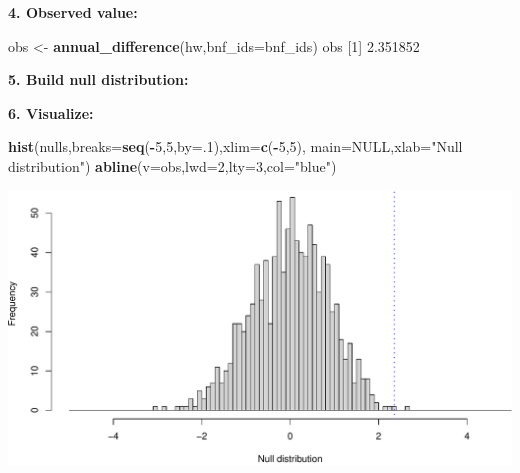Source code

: \documentclass[]{book}
\newenvironment{Shaded}{\begin{snugshade}}{\end{snugshade}}
\newcommand{\ControlFlowTok}[1]{\textcolor[rgb]{0.13,0.29,0.53}{\textbf{#1}}}
\newcommand{\DataTypeTok}[1]{\textcolor[rgb]{0.13,0.29,0.53}{#1}}
\newcommand{\DecValTok}[1]{\textcolor[rgb]{0.00,0.00,0.81}{#1}}
\newcommand{\FloatTok}[1]{\textcolor[rgb]{0.00,0.00,0.81}{#1}}
\newcommand{\KeywordTok}[1]{\textcolor[rgb]{0.13,0.29,0.53}{\textbf{#1}}}
\newcommand{\NormalTok}[1]{#1}
\newcommand{\OperatorTok}[1]{\textcolor[rgb]{0.81,0.36,0.00}{\textbf{#1}}}
\newcommand{\OtherTok}[1]{\textcolor[rgb]{0.56,0.35,0.01}{#1}}
\newcommand{\StringTok}[1]{\textcolor[rgb]{0.31,0.60,0.02}{#1}}
\begin{document}
\textbf{4. Observed value:}

\begin{Shaded}
\begin{Highlighting}[]
\NormalTok{obs <-}\StringTok{ }\KeywordTok{annual_difference}\NormalTok{(hw,}\DataTypeTok{bnf_ids=}\NormalTok{bnf_ids)}
\NormalTok{obs }
\NormalTok{[}\DecValTok{1}\NormalTok{] }\FloatTok{2.351852}
\end{Highlighting}
\end{Shaded}

\textbf{5. Build null distribution:}

\begin{Shaded}
\end{Shaded}

\textbf{6. Visualize:}

\begin{Shaded}
\begin{Highlighting}[]
\KeywordTok{hist}\NormalTok{(nulls,}\DataTypeTok{breaks=}\KeywordTok{seq}\NormalTok{(}\OperatorTok{-}\DecValTok{5}\NormalTok{,}\DecValTok{5}\NormalTok{,}\DataTypeTok{by=}\NormalTok{.}\DecValTok{1}\NormalTok{),}\DataTypeTok{xlim=}\KeywordTok{c}\NormalTok{(}\OperatorTok{-}\DecValTok{5}\NormalTok{,}\DecValTok{5}\NormalTok{),}
     \DataTypeTok{main=}\OtherTok{NULL}\NormalTok{,}\DataTypeTok{xlab=}\StringTok{"Null distribution"}\NormalTok{)}
\KeywordTok{abline}\NormalTok{(}\DataTypeTok{v=}\NormalTok{obs,}\DataTypeTok{lwd=}\DecValTok{2}\NormalTok{,}\DataTypeTok{lty=}\DecValTok{3}\NormalTok{,}\DataTypeTok{col=}\StringTok{"blue"}\NormalTok{)}
\end{Highlighting}
\end{Shaded}

\includegraphics{figures/unnamed-chunk-690-1.pdf}
\end{document}
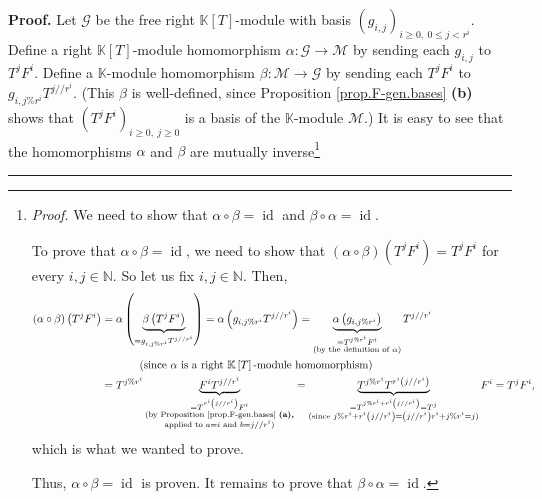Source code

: \documentclass[numbers=enddot,12pt,final,onecolumn,notitlepage]{scrartcl}%
\theoremstyle{definition}
\newenvironment{proof}[1][Proof]{\noindent\textbf{#1.} }{\ \rule{0.5em}{0.5em}}
\begin{document}
\begin{proof}
Let $\mathcal{G}$ be the free right $\mathbb{K}\left[  T\right]  $-module with
basis $\left(  g_{i,j}\right)  _{i\geq0,\ 0\leq j<r^{i}}$. Define a right
$\mathbb{K}\left[  T\right]  $-module homomorphism $\alpha:\mathcal{G}%
\rightarrow\mathcal{M}$ by sending each $g_{i,j}$ to $T^{j}F^{i}$. Define a
$\mathbb{K}$-module homomorphism $\beta:\mathcal{M}\rightarrow\mathcal{G}$ by
sending each $T^{j}F^{i}$ to $g_{i,j\%r^{i}}T^{j//r^{i}}$. (This $\beta$ is
well-defined, since Proposition \ref{prop.F-gen.bases} \textbf{(b)} shows that
$\left(  T^{j}F^{i}\right)  _{i\geq0,\ j\geq0}$ is a basis of the $\mathbb{K}%
$-module $\mathcal{M}$.) It is easy to see that the homomorphisms $\alpha$ and
$\beta$ are mutually inverse\footnote{\textit{Proof.} We need to show that
$\alpha\circ\beta=\operatorname*{id}$ and $\beta\circ\alpha=\operatorname*{id}%
$.
\par
To prove that $\alpha\circ\beta=\operatorname*{id}$, we need to show that
$\left(  \alpha\circ\beta\right)  \left(  T^{j}F^{i}\right)  =T^{j}F^{i}$ for
every $i,j\in\mathbb{N}$. So let us fix $i,j\in\mathbb{N}$. Then,%
\begin{align*}
\left(  \alpha\circ\beta\right)  \left(  T^{j}F^{i}\right)   &  =\alpha\left(
\underbrace{\beta\left(  T^{j}F^{i}\right)  }_{=g_{i,j\%r^{i}}T^{j//r^{i}}%
}\right)  =\alpha\left(  g_{i,j\%r^{i}}T^{j//r^{i}}\right)
=\underbrace{\alpha\left(  g_{i,j\%r^{i}}\right)  }_{\substack{=T^{j\%r^{i}%
}F^{i}\\\text{(by the definition of }\alpha\text{)}}}T^{j//r^{i}}\\
&  \ \ \ \ \ \ \ \ \ \ \left(  \text{since }\alpha\text{ is a right
}\mathbb{K}\left[  T\right]  \text{-module homomorphism}\right) \\
&  =T^{j\%r^{i}}\underbrace{F^{i}T^{j//r^{i}}}_{\substack{=T^{r^{i}\left(
j//r^{i}\right)  }F^{i}\\\text{(by Proposition \ref{prop.F-gen.bases}
\textbf{(a),}}\\\text{applied to }a=i\text{ and }b=j//r^{i}\text{)}%
}}=\underbrace{T^{j\%r^{i}}T^{r^{i}\left(  j//r^{i}\right)  }}%
_{\substack{=T^{j\%r^{i}+r^{i}\left(  j//r^{i}\right)  }=T^{j}\\\text{(since
}j\%r^{i}+r^{i}\left(  j//r^{i}\right)  =\left(  j//r^{i}\right)
r^{i}+j\%r^{i}=j\text{)}}}F^{i}=T^{j}F^{i},
\end{align*}
which is what we wanted to prove.
\par
Thus, $\alpha\circ\beta=\operatorname*{id}$ is proven. It remains to prove
that $\beta\circ\alpha=\operatorname*{id}$.
}
\end{proof}
\end{document}

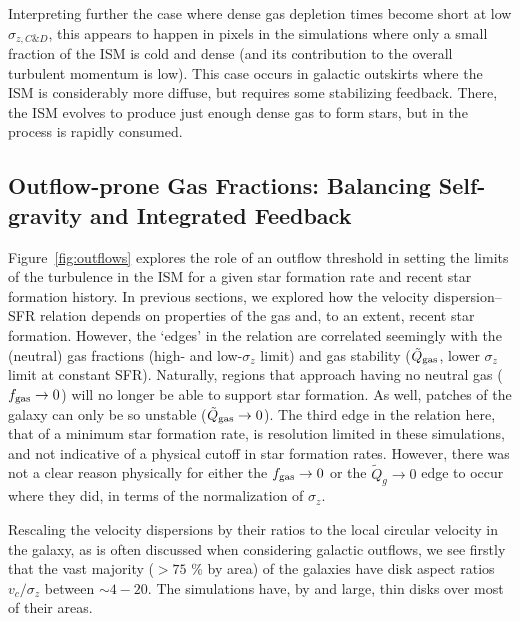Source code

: \documentclass[usletter,fleqn,usenatbib]{mnras}
\begin{document}
Interpreting further the case where dense gas depletion times become short at low $\sigma_{z,C\&D}$, this appears to happen in pixels in the simulations where only a small fraction of the ISM is cold and dense (and its contribution to the overall turbulent momentum is low).  This case occurs in galactic outskirts where the ISM is considerably more diffuse, but requires some stabilizing feedback.  There, the ISM evolves to produce just enough dense gas to form stars, but in the process is rapidly consumed.  

\subsection{Outflow-prone Gas Fractions: Balancing Self-gravity and Integrated Feedback}\label{subsec:outflows}
Figure~\ref{fig:outflows} explores the role of an outflow threshold in setting the limits of the turbulence in the ISM for a given star formation rate and recent star formation history.   In previous sections, we explored how the velocity dispersion--SFR relation depends on properties of the gas and, to an extent, recent star formation.  However, the `edges' in the relation are correlated seemingly with the (neutral) gas fractions (high- and low-$\sigma_z$ limit) and gas stability ($\tilde Q_{\rm gas}$, lower $\sigma_z$ limit at constant SFR).  Naturally, regions that approach having no neutral gas ($f_{\rm gas} \rightarrow 0$) will no longer be able to support star formation.  As well, patches of the galaxy can only be so unstable ($\tilde Q_{\rm gas} \rightarrow 0$).  The third edge in the relation here, that of a minimum star formation rate, is resolution limited in these simulations, and not indicative of a physical cutoff in star formation rates.  However, there was not a clear reason physically for either the $f_{\rm gas} \rightarrow 0$ or the $\tilde Q_g \rightarrow 0$ edge to occur where they did, in terms of the normalization of $\sigma_z$.  

Rescaling the velocity dispersions by their ratios to the local circular velocity in the galaxy, as is often discussed when considering galactic outflows, we see firstly that the vast majority ($> 75$ \% by area) of the galaxies have disk aspect ratios $v_c/\sigma_z$ between $\sim 4-20$.  The simulations have, by and large, thin disks over most of their areas. 
\end{document}
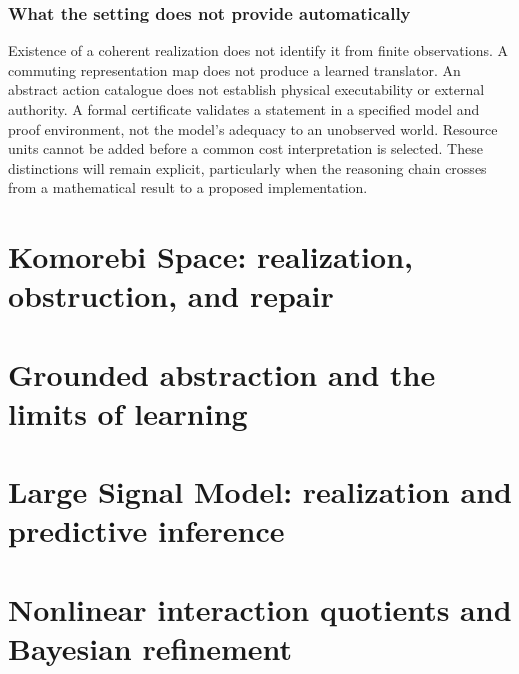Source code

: \documentclass[11pt,oneside,openany]{book}
\numberwithin{equation}{section}
\begin{document}
\section*{What the setting does not provide automatically}
Existence of a coherent realization does not identify it from finite observations. A commuting representation map does not produce a learned translator. An abstract action catalogue does not establish physical executability or external authority. A formal certificate validates a statement in a specified model and proof environment, not the model's adequacy to an unobserved world. Resource units cannot be added before a common cost interpretation is selected. These distinctions will remain explicit, particularly when the reasoning chain crosses from a mathematical result to a proposed implementation.

\renewcommand{\theCoretheorem}{\thechapter.\arabic{Coretheorem}}

\mainmatter

\setcounter{section}{0}

\part{Komorebi Space: realization, obstruction, and repair}
\setcounter{section}{0}

\part{Grounded abstraction and the limits of learning}
\setcounter{section}{0}

\part{Large Signal Model: realization and predictive inference}
\setcounter{section}{0}

\part{Nonlinear interaction quotients and Bayesian refinement}
\setcounter{section}{0}

\end{document}
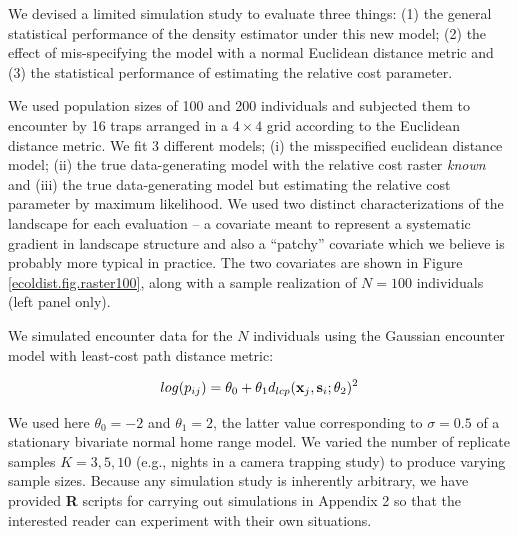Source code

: \documentclass[12pt]{article}
\begin{document}
We devised a limited simulation study to evaluate three things: (1)
the general statistical performance of the density estimator under
this new model; (2) the effect of mis-specifying the model with a
normal Euclidean distance metric and (3) the statistical performance
of estimating the relative cost parameter.

We used population sizes of 100 and 200 individuals and subjected them
to encounter by 16 traps arranged in a $4\times 4$ grid according to
the Euclidean distance metric. We fit 3 different models; (i) the
misspecified euclidean distance model; (ii) the true data-generating
model with the relative cost raster {\it known} and (iii) the true
data-generating model but estimating the relative cost parameter by
maximum likelihood.  We used two distinct characterizations of the
landscape for each evaluation -- a covariate meant to represent a
systematic gradient in landscape structure and also a ``patchy''
covariate which we believe is probably more typical in practice. The
two covariates are shown in Figure \ref{ecoldist.fig.raster100}, along
with a sample realization of $N=100$ individuals (left panel only).

We simulated encounter data for the $N$ individuals using the Gaussian
encounter model with least-cost path distance metric:

\[
log(p_{ij})= \theta_{0} + \theta_{1} d_{lcp}({\bf x}_{j},{\bf
  s}_{i}; \theta_{2})^{2}
\]

{\flushleft We } used here $\theta_{0} = -2$ and $\theta_{1} = 2$, the latter value
corresponding to $\sigma = 0.5$ of a stationary bivariate normal home
range model.  We varied the number of replicate samples $K=3,5,10$
(e.g., nights in a camera trapping study) to produce varying sample
sizes.  Because any simulation study is inherently arbitrary, we have
provided {\bf R} scripts for carrying out simulations in Appendix 2 so
that the interested reader can experiment with their own situations.
\end{document}

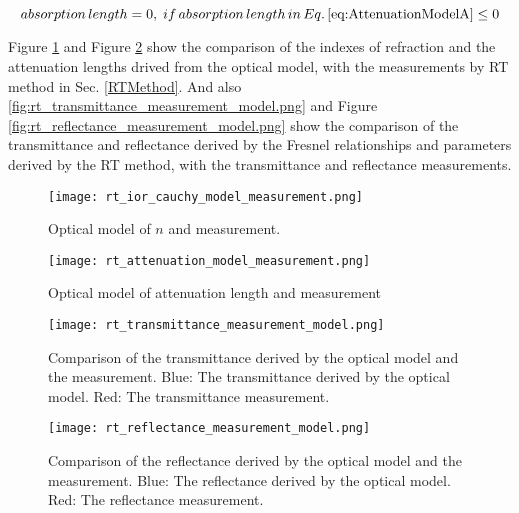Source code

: \begin{equation}
\label{eq:AttenuationModelB}
absorption\,length = 0,\;if\,absorption\,length\,in\,Eq.\,\ref{eq:AttenuationModelA}\leq0
\end{equation}


Figure \ref{fig:rt_ior_cauchy_model_measurement.png} and Figure \ref{fig:rt_attenuation_model_measurement.png} show the comparison of the indexes of refraction and the attenuation lengths drived from the
optical model, with the measurements by RT method in Sec. \ref{RTMethod}.
And also \ref{fig:rt_transmittance_measurement_model.png} and Figure \ref{fig:rt_reflectance_measurement_model.png} show the comparison of the transmittance
and reflectance derived by the Fresnel relationships and parameters derived by the RT method, with the transmittance and reflectance measurements.




\begin{figure}
    \centering
    \texttt{[image: rt\_ior\_cauchy\_model\_measurement.png]}
    \caption[Optical model of $n$ and measurement]{Optical model of $n$ and measurement.}
    \label{fig:rt_ior_cauchy_model_measurement.png}
    \end{figure}



\begin{figure}
    \centering
    \texttt{[image: rt\_attenuation\_model\_measurement.png]}
    \caption[Optical model of attenuation length and measurement]{Optical model of attenuation length and measurement}
    \label{fig:rt_attenuation_model_measurement.png}
    \end{figure}


\begin{figure}
    \centering
    \texttt{[image: rt\_transmittance\_measurement\_model.png]}
    \caption[Comparison of the transmittance derived by the optical model and the measurement]
{
Comparison of the transmittance derived by the optical model and the measurement.
Blue: The transmittance derived by the optical model.
Red: The transmittance measurement.
}
    \label{fig:fig:rt_transmittance_measurement_model.png}
    \end{figure}


\begin{figure}
    \centering
    \texttt{[image: rt\_reflectance\_measurement\_model.png]}
    \caption[Comparison of the reflectance derived by the optical model and the measurement.]
{
Comparison of the reflectance derived by the optical model and the measurement.
Blue: The reflectance derived by the optical model.
Red: The reflectance measurement.
}
    \label{}
    \end{figure}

**EXERCISE**
What is the number of lines in the listing that hold "true"? Give that number and nothing more.

**TASK RESULT**
2